Introduction to How the Mars Exploration Rovers Work
Mars arouses deep human curiosity for lots of different reasons:- There is the whole historical notion of little green men, or big scary aliens, coming to Earth from Mars.
- There is the fact that Mars is the only other planet in the solar system that is even vaguely Earth-like, and therefore the only other planet where life might have evolved (another possibility is the ice moon Europa orbiting Jupiter, but that is not a planet).
- Mars is the only planet in the solar system that human beings have any hope of landing on, walking on and exploring in a traditional sense any time soon.
- Mars is the only planet that might be terraformed and turned into an Earth-like planet.

Mars, as seen from the Mars Exploration Rover Spirit: The two rovers' pictures are the most detailed images of the Mars surface ever seen.
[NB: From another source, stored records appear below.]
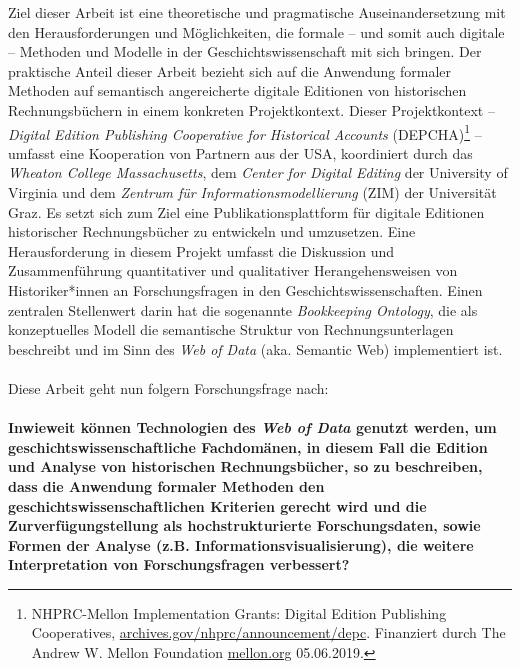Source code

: \documentclass[12pt,a4paper]{article}
\begin{document}
Ziel dieser Arbeit ist eine theoretische und pragmatische Auseinandersetzung mit den Herausforderungen und Möglichkeiten, die formale -- und somit auch digitale -- Methoden und Modelle in der Geschichtswissenschaft mit sich bringen. Der praktische Anteil dieser Arbeit bezieht sich auf die Anwendung formaler Methoden auf semantisch angereicherte digitale Editionen von historischen Rechnungsbüchern in einem konkreten Projektkontext. Dieser Projektkontext -- \textit{Digital Edition Publishing Cooperative for Historical Accounts} (DEPCHA)\footnote{NHPRC-Mellon Implementation Grants: Digital Edition Publishing Cooperatives, \url{archives.gov/nhprc/announcement/depc}. Finanziert durch The Andrew W. Mellon Foundation \url{ mellon.org} 05.06.2019.} -- umfasst eine Kooperation von Partnern aus der USA, koordiniert durch das \textit{Wheaton College Massachusetts}, dem \textit{Center for Digital Editing} der University of Virginia und dem \textit{Zentrum für Informationsmodellierung} (ZIM) der Universität Graz. Es setzt sich zum Ziel eine Publikationsplattform für digitale Editionen historischer Rechnungsbücher zu entwickeln und umzusetzen. Eine Herausforderung in diesem Projekt umfasst die Diskussion und Zusammenführung quantitativer und qualitativer Herangehensweisen von Historiker*innen an Forschungsfragen in den Geschichtswissenschaften. Einen zentralen Stellenwert darin hat die sogenannte \textit{Bookkeeping Ontology}, die als konzeptuelles Modell die semantische Struktur von Rechnungsunterlagen beschreibt und im Sinn des \textit{Web of Data} (aka. Semantic Web) implementiert ist.
\\
\\
Diese Arbeit geht nun folgern Forschungsfrage nach:
\\
\\
\textbf{Inwieweit können Technologien des \textit{Web of Data} genutzt werden, um geschichtswissenschaftliche Fachdomänen, in diesem Fall die Edition und Analyse von historischen Rechnungsbücher, so zu beschreiben, dass die Anwendung formaler Methoden den geschichtswissenschaftlichen Kriterien gerecht wird und die Zurverfügungstellung als hochstrukturierte Forschungsdaten, sowie Formen der Analyse (z.B. Informationsvisualisierung), die weitere Interpretation von Forschungsfragen verbessert?} 
\end{document}
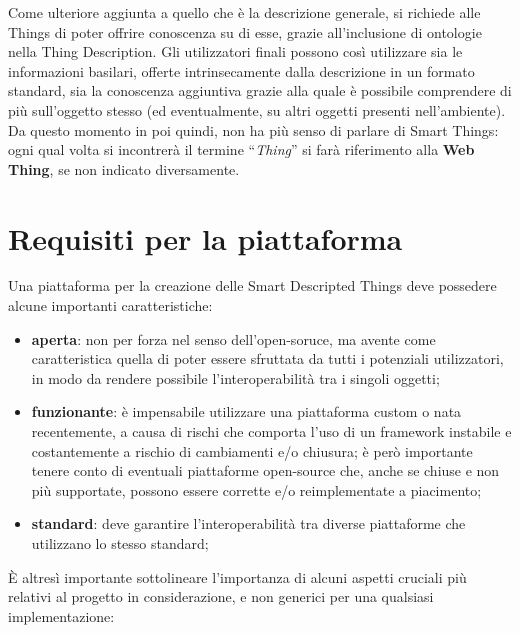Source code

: \documentclass[12pt,a4paper,openright,oneside]{report}
\newcommand{\quotes}[1]{``#1''}
\begin{document}
Come ulteriore aggiunta a quello che è la descrizione generale, si richiede alle Things di poter offrire conoscenza su di esse, grazie all'inclusione di ontologie nella Thing Description. Gli utilizzatori finali possono così utilizzare sia le informazioni basilari, offerte intrinsecamente dalla descrizione in un formato standard, sia la conoscenza aggiuntiva grazie alla quale è possibile comprendere di più sull'oggetto stesso (ed eventualmente, su altri oggetti presenti nell'ambiente).\\

Da questo momento in poi quindi, non ha più senso di parlare di Smart Things: ogni qual volta si incontrerà il termine \quotes{\textit{Thing}} si farà riferimento alla \textbf{Web Thing}, se non indicato diversamente.

\section{Requisiti per la piattaforma}
\label{sec:iot_platform}
Una piattaforma per la creazione delle Smart Descripted Things deve possedere alcune importanti caratteristiche:

\begin{itemize}
	\setlength\itemsep{0em}
	\item \textbf{aperta}: non per forza nel senso dell'open-soruce, ma avente come caratteristica quella di poter essere sfruttata da tutti i potenziali utilizzatori, in modo da rendere possibile l'interoperabilità tra i singoli oggetti;

	\item \textbf{funzionante}: è impensabile utilizzare una piattaforma custom o nata recentemente, a causa di rischi che comporta l'uso di un framework instabile e costantemente a rischio di cambiamenti e/o chiusura; è però importante tenere conto di eventuali piattaforme open-source che, anche se chiuse e non più supportate, possono essere corrette e/o reimplementate a piacimento;
	
	\item \textbf{standard}: deve garantire l'interoperabilità tra diverse piattaforme che utilizzano lo stesso standard;
\end{itemize}

È altresì importante sottolineare l'importanza di alcuni aspetti cruciali più relativi al progetto in considerazione, e non generici per una qualsiasi implementazione:
\end{document}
See more Mars Rover pictures
For these reasons and more, humans have sent over 30 different spacecraft to explore Mars. NASA's two Mars Exploration Rovers Spirit and Opportunity are the planet's most recent visitors.
In this article, you will have the chance to learn about these rovers and understand what they will be able to discover as they explore the planet Mars!
Why Not Send People?
The current mission to Mars involves a pair of robotic rovers that are known as the Mars Exploration Rovers (MER). Why are we sending robotic rovers rather than sending people like we did when we explored the Moon?
![]() Photo courtesy NASA An artist's rendering of a Mars Exploration Rover on the surface of Mars |
We aren't really at the point yet where we can send human beings to Mars. The first and most important reason for that hesitation is our track record -- different nations have sent more than 30 probes toward Mars, but fewer than one-third of those probes have survived the trip. It's not a very good track record, and certainly not one that would encourage us to replace those robotic probes with human beings, at least until we've improved the odds of success.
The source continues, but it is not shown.